Imagine the confused scene Mark - a 6ft 2 strapping young lad - stood in the room towering over the unsuspecting sleeping war reporter in all his vulnerablilty. Paul's repsonse to MArk trying to rouse him was - why is it still night? The whole solar system is screwed up.
Er no it's 8 am. The curtains were drawn and it was a dark pre-Christmas morn so no wonder he was so disorientated.
Mark returned to breakfast triumphant that he'd succssed in waking the giant.
We sat there and Rola arrived. Ken and myself were already working on a our third coffees. Our 8.30 am departure plan wasn't going to happen today. I was kind of secretly grateful. Thank you Paul - I was exhausted.

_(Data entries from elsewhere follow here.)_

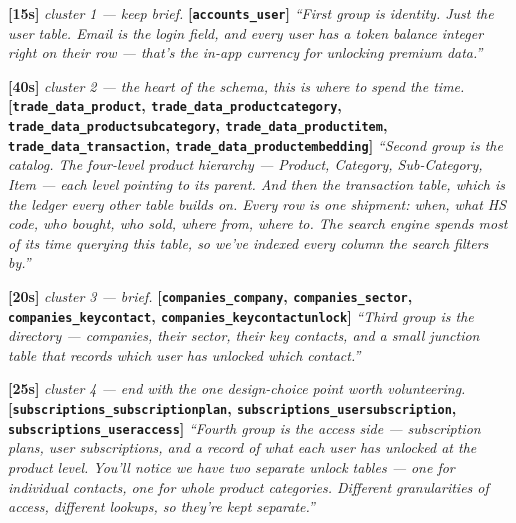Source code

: \documentclass[11pt,a4paper]{article}
\newcommand{\beat}[1]{\textcolor{accent}{\textbf{[#1]}}}
\newcommand{\stage}[1]{{\itshape\color{stageborder}#1}}
\begin{document}
\vspace{0.4em}

\beat{15s} \stage{cluster 1 --- keep brief.} \textbf{[\texttt{accounts\_user}]}
\textit{``First group is identity. Just the user table. Email is the login field, and every user has a token balance integer right on their row --- that's the in-app currency for unlocking premium data.''}

\vspace{0.4em}

\beat{40s} \stage{cluster 2 --- the heart of the schema, this is where to spend the time.} \textbf{[\texttt{trade\_data\_product}, \texttt{trade\_data\_productcategory}, \texttt{trade\_data\_productsubcategory}, \texttt{trade\_data\_productitem}, \texttt{trade\_data\_transaction}, \texttt{trade\_data\_productembedding}]}
\textit{``Second group is the catalog. The four-level product hierarchy --- Product, Category, Sub-Category, Item --- each level pointing to its parent. And then the transaction table, which is the ledger every other table builds on. Every row is one shipment: when, what HS code, who bought, who sold, where from, where to. The search engine spends most of its time querying this table, so we've indexed every column the search filters by.''}

\vspace{0.4em}

\beat{20s} \stage{cluster 3 --- brief.} \textbf{[\texttt{companies\_company}, \texttt{companies\_sector}, \texttt{companies\_keycontact}, \texttt{companies\_keycontactunlock}]}
\textit{``Third group is the directory --- companies, their sector, their key contacts, and a small junction table that records which user has unlocked which contact.''}

\vspace{0.4em}

\beat{25s} \stage{cluster 4 --- end with the one design-choice point worth volunteering.} \textbf{[\texttt{subscriptions\_subscriptionplan}, \texttt{subscriptions\_usersubscription}, \texttt{subscriptions\_useraccess}]}
\textit{``Fourth group is the access side --- subscription plans, user subscriptions, and a record of what each user has unlocked at the product level. You'll notice we have two separate unlock tables --- one for individual contacts, one for whole product categories. Different granularities of access, different lookups, so they're kept separate.''}

\vspace{0.4em}
\end{document}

Rola decided it was time to act. She was less sublte - the door was getting a pounding. And please not it was a Sunday morning in the holiday period so Paul's neighbours had no chance of a lie in.
Eventually he awoke, with a painful leg and still in need of more sleep. But coffee was going to help and we would guide Paul to car. I found a way to make a bed in the car - a moment of triumph as it was a bit worrying to think about Paul sitting for long periods with a painful leg - sustained form the horrific injuries he got when he was last in Syria. That devastating attack that left his collegue and friend, Marie Colvin dead.
The rest of the day was uneventful - driving on a motorway, stopping at service stations and contemplating in our own worlds. But the story of Paul and him not knowing if it was night or day and the varying attempts to get him out of bed kept us jolly all the way to Passau.